From: Jonny on
On Sun, 28 Mar 2010 22:06:46 +0300, Aatu Koskensilta wrote:

> Jonny <js784(a)st-and.ac.uk> writes:
>
>> But can I assume that there's only one value for g(0)?
>
> Yes, as follows by definition since g is a (total) function. What
> prompts this odd question?

Hi Aatu,

sorry, that question was confused indeed. What I meant was: Can I assume
that f equals g(0) only for 0, without presupposing its being injective?

Thanks a lot
From: Jonny on
On Mon, 29 Mar 2010 17:54:01 +0300, Aatu Koskensilta wrote:

> Jonny <js784(a)st-and.ac.uk> writes:
>
>> What I meant was: Can I assume that f equals g(0) only for 0, without
>> presupposing its being injective?
>
> The injectivity of f follows by an easy induction. I presume you can see
> how to show f is recursive and total, given the assumption that g is a
> recursive enumeration of an infinite set? (A course-of-values function
> does enter into it, but not that of g.)

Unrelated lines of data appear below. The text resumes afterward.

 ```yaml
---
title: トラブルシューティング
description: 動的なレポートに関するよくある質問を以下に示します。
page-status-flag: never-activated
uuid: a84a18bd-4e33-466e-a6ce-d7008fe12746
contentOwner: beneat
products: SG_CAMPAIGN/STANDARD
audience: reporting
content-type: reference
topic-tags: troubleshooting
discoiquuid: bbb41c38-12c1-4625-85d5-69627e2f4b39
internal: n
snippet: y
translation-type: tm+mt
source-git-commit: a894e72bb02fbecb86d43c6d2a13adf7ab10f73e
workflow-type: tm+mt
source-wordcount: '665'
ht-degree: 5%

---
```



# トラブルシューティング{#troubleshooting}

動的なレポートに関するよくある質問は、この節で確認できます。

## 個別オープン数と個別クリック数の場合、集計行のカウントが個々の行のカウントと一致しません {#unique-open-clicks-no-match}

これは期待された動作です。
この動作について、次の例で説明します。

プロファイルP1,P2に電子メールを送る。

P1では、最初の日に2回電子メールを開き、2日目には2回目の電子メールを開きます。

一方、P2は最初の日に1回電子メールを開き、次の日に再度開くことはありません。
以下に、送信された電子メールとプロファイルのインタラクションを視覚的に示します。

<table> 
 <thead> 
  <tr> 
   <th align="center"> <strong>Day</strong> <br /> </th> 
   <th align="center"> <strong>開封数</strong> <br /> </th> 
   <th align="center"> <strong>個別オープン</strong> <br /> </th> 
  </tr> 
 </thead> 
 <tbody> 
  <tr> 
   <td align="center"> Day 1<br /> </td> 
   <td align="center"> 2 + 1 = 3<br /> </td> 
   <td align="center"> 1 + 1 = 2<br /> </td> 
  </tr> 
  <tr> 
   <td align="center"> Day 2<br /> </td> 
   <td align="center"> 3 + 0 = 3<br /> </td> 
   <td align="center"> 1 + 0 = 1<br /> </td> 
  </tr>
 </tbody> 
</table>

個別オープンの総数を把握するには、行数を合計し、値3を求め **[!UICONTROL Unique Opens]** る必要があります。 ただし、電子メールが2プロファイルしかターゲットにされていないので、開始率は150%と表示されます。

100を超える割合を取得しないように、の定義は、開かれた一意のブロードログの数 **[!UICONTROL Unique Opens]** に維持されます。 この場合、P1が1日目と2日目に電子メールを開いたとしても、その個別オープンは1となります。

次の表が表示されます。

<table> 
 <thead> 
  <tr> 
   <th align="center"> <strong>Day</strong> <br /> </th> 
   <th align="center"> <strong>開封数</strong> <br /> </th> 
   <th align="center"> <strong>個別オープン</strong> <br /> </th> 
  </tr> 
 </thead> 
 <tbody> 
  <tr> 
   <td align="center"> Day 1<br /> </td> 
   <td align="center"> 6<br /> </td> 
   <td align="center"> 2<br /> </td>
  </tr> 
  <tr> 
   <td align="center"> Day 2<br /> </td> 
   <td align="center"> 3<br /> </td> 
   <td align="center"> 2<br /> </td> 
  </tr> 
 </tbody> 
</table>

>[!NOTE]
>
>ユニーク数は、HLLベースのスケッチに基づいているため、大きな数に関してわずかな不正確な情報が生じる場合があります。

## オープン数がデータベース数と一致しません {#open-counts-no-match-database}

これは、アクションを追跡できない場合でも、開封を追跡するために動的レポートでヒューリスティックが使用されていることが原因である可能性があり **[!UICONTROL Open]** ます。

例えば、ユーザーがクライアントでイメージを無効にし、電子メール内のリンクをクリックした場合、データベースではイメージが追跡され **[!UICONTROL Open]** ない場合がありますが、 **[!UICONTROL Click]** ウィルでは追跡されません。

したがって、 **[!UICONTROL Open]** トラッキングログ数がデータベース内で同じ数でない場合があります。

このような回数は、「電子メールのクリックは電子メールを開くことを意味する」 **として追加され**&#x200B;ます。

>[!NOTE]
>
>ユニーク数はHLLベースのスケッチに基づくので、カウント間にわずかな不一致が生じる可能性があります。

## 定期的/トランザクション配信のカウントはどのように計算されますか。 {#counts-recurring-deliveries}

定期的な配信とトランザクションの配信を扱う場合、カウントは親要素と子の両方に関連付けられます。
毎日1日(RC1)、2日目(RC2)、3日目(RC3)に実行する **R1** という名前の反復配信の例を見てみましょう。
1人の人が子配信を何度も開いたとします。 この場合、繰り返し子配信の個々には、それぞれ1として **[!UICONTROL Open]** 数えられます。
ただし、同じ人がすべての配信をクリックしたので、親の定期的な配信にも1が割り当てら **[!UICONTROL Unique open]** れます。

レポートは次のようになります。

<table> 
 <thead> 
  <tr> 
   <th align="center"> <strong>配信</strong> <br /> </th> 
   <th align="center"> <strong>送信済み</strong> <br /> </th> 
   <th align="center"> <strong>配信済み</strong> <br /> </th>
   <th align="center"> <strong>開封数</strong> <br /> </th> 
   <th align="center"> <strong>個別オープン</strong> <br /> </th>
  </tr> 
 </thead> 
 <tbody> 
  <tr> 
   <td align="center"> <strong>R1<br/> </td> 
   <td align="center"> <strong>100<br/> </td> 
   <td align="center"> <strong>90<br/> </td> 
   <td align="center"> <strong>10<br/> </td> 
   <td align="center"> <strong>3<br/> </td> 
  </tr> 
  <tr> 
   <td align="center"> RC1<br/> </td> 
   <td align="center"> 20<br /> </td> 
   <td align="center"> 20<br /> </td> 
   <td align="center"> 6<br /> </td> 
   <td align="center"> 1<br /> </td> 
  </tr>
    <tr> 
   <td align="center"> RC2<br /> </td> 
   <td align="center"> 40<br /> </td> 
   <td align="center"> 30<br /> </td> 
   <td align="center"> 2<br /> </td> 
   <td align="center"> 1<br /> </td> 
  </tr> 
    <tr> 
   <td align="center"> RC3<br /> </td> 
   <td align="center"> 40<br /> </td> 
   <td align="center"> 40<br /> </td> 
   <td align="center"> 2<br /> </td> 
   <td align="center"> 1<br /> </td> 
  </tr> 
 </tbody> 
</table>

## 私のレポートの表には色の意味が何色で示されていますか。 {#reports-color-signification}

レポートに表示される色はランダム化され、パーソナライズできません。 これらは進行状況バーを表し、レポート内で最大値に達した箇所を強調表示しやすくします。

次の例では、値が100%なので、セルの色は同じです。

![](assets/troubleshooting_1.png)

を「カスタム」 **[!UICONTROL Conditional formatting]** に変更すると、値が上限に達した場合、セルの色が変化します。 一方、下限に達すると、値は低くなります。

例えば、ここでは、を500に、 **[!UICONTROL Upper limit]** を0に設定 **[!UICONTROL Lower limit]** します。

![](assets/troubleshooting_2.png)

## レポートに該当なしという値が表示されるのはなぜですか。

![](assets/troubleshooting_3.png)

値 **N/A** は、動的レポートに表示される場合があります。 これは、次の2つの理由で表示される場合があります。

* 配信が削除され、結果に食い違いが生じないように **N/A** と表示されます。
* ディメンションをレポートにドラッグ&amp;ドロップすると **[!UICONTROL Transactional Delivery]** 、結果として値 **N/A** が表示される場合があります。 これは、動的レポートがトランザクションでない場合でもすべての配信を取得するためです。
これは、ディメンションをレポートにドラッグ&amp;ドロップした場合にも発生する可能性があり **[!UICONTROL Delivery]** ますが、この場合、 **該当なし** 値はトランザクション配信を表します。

Thanks a lot for sorting this out. Sure, for f to be defined by course-of-
values recursion I need f*.
I believe it's an easy induction, but still I'm not sure with the
induction step:

show f(n)=f(m) -> n=m
induction over n
f(0)=f(m), But f(0)=g(0). Hence f(m)=g(0). But by the second recursion
equation, for no m=/=0 does f(m) equal g(0), hence m=0=n.
f(n+1)=f(m+1), hence f takes the same value for the smallest argument y
such that g(y) doesn't equal f(x) for any x<=n and for the smallest y'
such that g(y') doesn't equal f(x) for any x<=m. but how do I go on from
here? the induction assumption (f(n)=f(m)->n=m) doesn't seem to help

Sorry if I'm slow, I'm not trained in proving.